The Routledge Handbook of Trans Literature examines the intersection of transgender studies and literary studies, bringing together essays from global experts in the field. This volume provides a comprehensive overview of trans literature, highlighting the core topics, genres, and periods important for scholarship now and in the future.
Covering the main approaches and key literary genres of the area, this volume includes:
Examination of the core topics guiding contemporary trans literary theory and criticism, including the Anthropocene, archival speculation, activism, BDSM, Black studies, critical plant studies, culture, diaspora, disability, ethnocentrism, home, inclusion, monstrosity, nondualist philosophies, nonlinearity, paradox, pedagogy, performativity, poetics, religion, suspense, temporality, visibility, and water.
Exploration of diverse literary genres, forms, and periods through a trans lens, such as archival fiction, artificial intelligence narratives, autobiography, climate fiction, comics, creative writing, diaspora fiction, drama, fan fiction, gothic fiction, historical fiction, manga, medieval literature, minor literature, modernist literature, mystery and detective fiction, nature writing, poetry, postcolonial literature, radical literature, realist fiction, Renaissance literature, Romantic literature, science fiction, travel writing, utopian literature, Victorian literature, and young adult literature.

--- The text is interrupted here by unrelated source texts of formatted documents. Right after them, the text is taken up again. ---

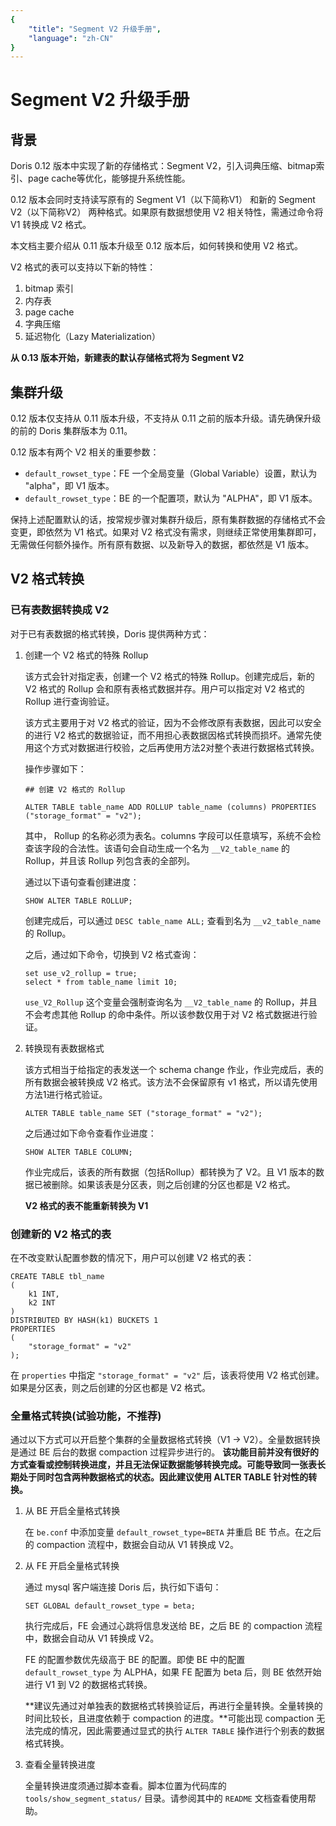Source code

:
 ```yaml
---
{
    "title": "Segment V2 升级手册",
    "language": "zh-CN"
}
---
```


<!-- 
Licensed to the Apache Software Foundation (ASF) under one
or more contributor license agreements.  See the NOTICE file
distributed with this work for additional information
regarding copyright ownership.  The ASF licenses this file
to you under the Apache License, Version 2.0 (the
"License"); you may not use this file except in compliance
with the License.  You may obtain a copy of the License at

  http://www.apache.org/licenses/LICENSE-2.0

Unless required by applicable law or agreed to in writing,
software distributed under the License is distributed on an
"AS IS" BASIS, WITHOUT WARRANTIES OR CONDITIONS OF ANY
KIND, either express or implied.  See the License for the
specific language governing permissions and limitations
under the License.
-->

# Segment V2 升级手册

## 背景

Doris 0.12 版本中实现了新的存储格式：Segment V2，引入词典压缩、bitmap索引、page cache等优化，能够提升系统性能。

0.12 版本会同时支持读写原有的 Segment V1（以下简称V1） 和新的 Segment V2（以下简称V2） 两种格式。如果原有数据想使用 V2 相关特性，需通过命令将 V1 转换成 V2 格式。

本文档主要介绍从 0.11 版本升级至 0.12 版本后，如何转换和使用 V2 格式。

V2 格式的表可以支持以下新的特性：

1. bitmap 索引
2. 内存表
3. page cache
4. 字典压缩
5. 延迟物化（Lazy Materialization）

**从 0.13 版本开始，新建表的默认存储格式将为 Segment V2**

## 集群升级

0.12 版本仅支持从 0.11 版本升级，不支持从 0.11 之前的版本升级。请先确保升级的前的 Doris 集群版本为 0.11。

0.12 版本有两个 V2 相关的重要参数：

* `default_rowset_type`：FE 一个全局变量（Global Variable）设置，默认为 "alpha"，即 V1 版本。
* `default_rowset_type`：BE 的一个配置项，默认为 "ALPHA"，即 V1 版本。

保持上述配置默认的话，按常规步骤对集群升级后，原有集群数据的存储格式不会变更，即依然为 V1 格式。如果对 V2 格式没有需求，则继续正常使用集群即可，无需做任何额外操作。所有原有数据、以及新导入的数据，都依然是 V1 版本。

## V2 格式转换

### 已有表数据转换成 V2

对于已有表数据的格式转换，Doris 提供两种方式：

1. 创建一个 V2 格式的特殊 Rollup

    该方式会针对指定表，创建一个 V2 格式的特殊 Rollup。创建完成后，新的 V2 格式的 Rollup 会和原有表格式数据并存。用户可以指定对 V2 格式的 Rollup 进行查询验证。
    
    该方式主要用于对 V2 格式的验证，因为不会修改原有表数据，因此可以安全的进行 V2 格式的数据验证，而不用担心表数据因格式转换而损坏。通常先使用这个方式对数据进行校验，之后再使用方法2对整个表进行数据格式转换。
    
    操作步骤如下：
    
    ```
    ## 创建 V2 格式的 Rollup

    ALTER TABLE table_name ADD ROLLUP table_name (columns) PROPERTIES ("storage_format" = "v2");
    ```

    其中， Rollup 的名称必须为表名。columns 字段可以任意填写，系统不会检查该字段的合法性。该语句会自动生成一个名为 `__V2_table_name` 的 Rollup，并且该 Rollup 列包含表的全部列。
    
    通过以下语句查看创建进度：
    
    ```
    SHOW ALTER TABLE ROLLUP;
    ```
    
    创建完成后，可以通过 `DESC table_name ALL;` 查看到名为 `__v2_table_name` 的 Rollup。
    
    之后，通过如下命令，切换到 V2 格式查询：

    ```
    set use_v2_rollup = true;
    select * from table_name limit 10;
    ```
    
    `use_V2_Rollup` 这个变量会强制查询名为 `__V2_table_name` 的 Rollup，并且不会考虑其他 Rollup 的命中条件。所以该参数仅用于对 V2 格式数据进行验证。

2. 转换现有表数据格式

    该方式相当于给指定的表发送一个 schema change 作业，作业完成后，表的所有数据会被转换成 V2 格式。该方法不会保留原有 v1 格式，所以请先使用方法1进行格式验证。
    
    ```
    ALTER TABLE table_name SET ("storage_format" = "v2");
    ```

    之后通过如下命令查看作业进度：
    
    ```
    SHOW ALTER TABLE COLUMN;
    ```
    
    作业完成后，该表的所有数据（包括Rollup）都转换为了 V2。且 V1 版本的数据已被删除。如果该表是分区表，则之后创建的分区也都是 V2 格式。
    
    **V2 格式的表不能重新转换为 V1**
    
### 创建新的 V2 格式的表

在不改变默认配置参数的情况下，用户可以创建 V2 格式的表：

```
CREATE TABLE tbl_name
(
    k1 INT,
    k2 INT
)
DISTRIBUTED BY HASH(k1) BUCKETS 1
PROPERTIES
(
    "storage_format" = "v2"
);
```

在 `properties` 中指定 `"storage_format" = "v2"` 后，该表将使用 V2 格式创建。如果是分区表，则之后创建的分区也都是 V2 格式。

### 全量格式转换(试验功能，不推荐)

通过以下方式可以开启整个集群的全量数据格式转换（V1 -> V2）。全量数据转换是通过 BE 后台的数据 compaction 过程异步进行的。
**该功能目前并没有很好的方式查看或控制转换进度，并且无法保证数据能够转换完成。可能导致同一张表长期处于同时包含两种数据格式的状态。因此建议使用 ALTER TABLE 针对性的转换。**

1. 从 BE 开启全量格式转换

    在 `be.conf` 中添加变量 `default_rowset_type=BETA` 并重启 BE 节点。在之后的 compaction 流程中，数据会自动从 V1 转换成 V2。
    
2. 从 FE 开启全量格式转换

    通过 mysql 客户端连接 Doris 后，执行如下语句：
    
    `SET GLOBAL default_rowset_type = beta;`

    执行完成后，FE 会通过心跳将信息发送给 BE，之后 BE 的 compaction 流程中，数据会自动从 V1 转换成 V2。
    
    FE 的配置参数优先级高于 BE 的配置。即使 BE 中的配置 `default_rowset_type` 为 ALPHA，如果 FE 配置为 beta 后，则 BE 依然开始进行 V1 到 V2 的数据格式转换。

    **建议先通过对单独表的数据格式转换验证后，再进行全量转换。全量转换的时间比较长，且进度依赖于 compaction 的进度。**可能出现 compaction 无法完成的情况，因此需要通过显式的执行 `ALTER TABLE` 操作进行个别表的数据格式转换。

3. 查看全量转换进度

    全量转换进度须通过脚本查看。脚本位置为代码库的 `tools/show_segment_status/` 目录。请参阅其中的 `README` 文档查看使用帮助。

This comprehensive volume will be of great interest to scholars and students of literature, gender studies, trans studies, literary theory, and literary criticism.
作者簡介
Douglas A. Vakoch is President of METI, dedicated to Messaging Extraterrestrial Intelligence and sustaining civilization on multigenerational timescales. As Director of Green Psychotherapy, PC, he helps alleviate environmental distress through ecotherapy. Dr. Vakoch is editor-in-chief of the book series Space and Society (Springer), as well as general editor of Ecocritical Theory and Practice (Lexington Books). He has explored ecofeminism in six of his other books, including Dystopias and Utopias on Earth and Beyond: Feminist Ecocriticism of Science Fiction (Routledge).
Sabine Sharp is a scholar of trans and science fiction studies. In March 2021, they completed a PhD titled "Monsters, Time-Travel, and Aliens: Tracing the Genealogies of ’Trans’ through Feminist Science Fiction Writing and Film," in the English and American Studies department of the University of Manchester. They were awarded the 2018 Contemporary Women’s Writing (CWW) essay prize, for a paper analysing how two Asian Canadian science fiction works contend with the genre’s implication in colonial discourses. The paper was later published in the CWW journal. Sabine has taught undergraduate courses on literature, film, and criticism with a focus on feminist, queer, trans, and critical race theories. Between 2016 and 2023, they organized the University of Manchester’s Sexuality Summer School, a week of postgraduate events on queer and feminist debates. Alongside developing new writing on trans science fiction, they work as an e-learning support officer at the University of Manchester Library.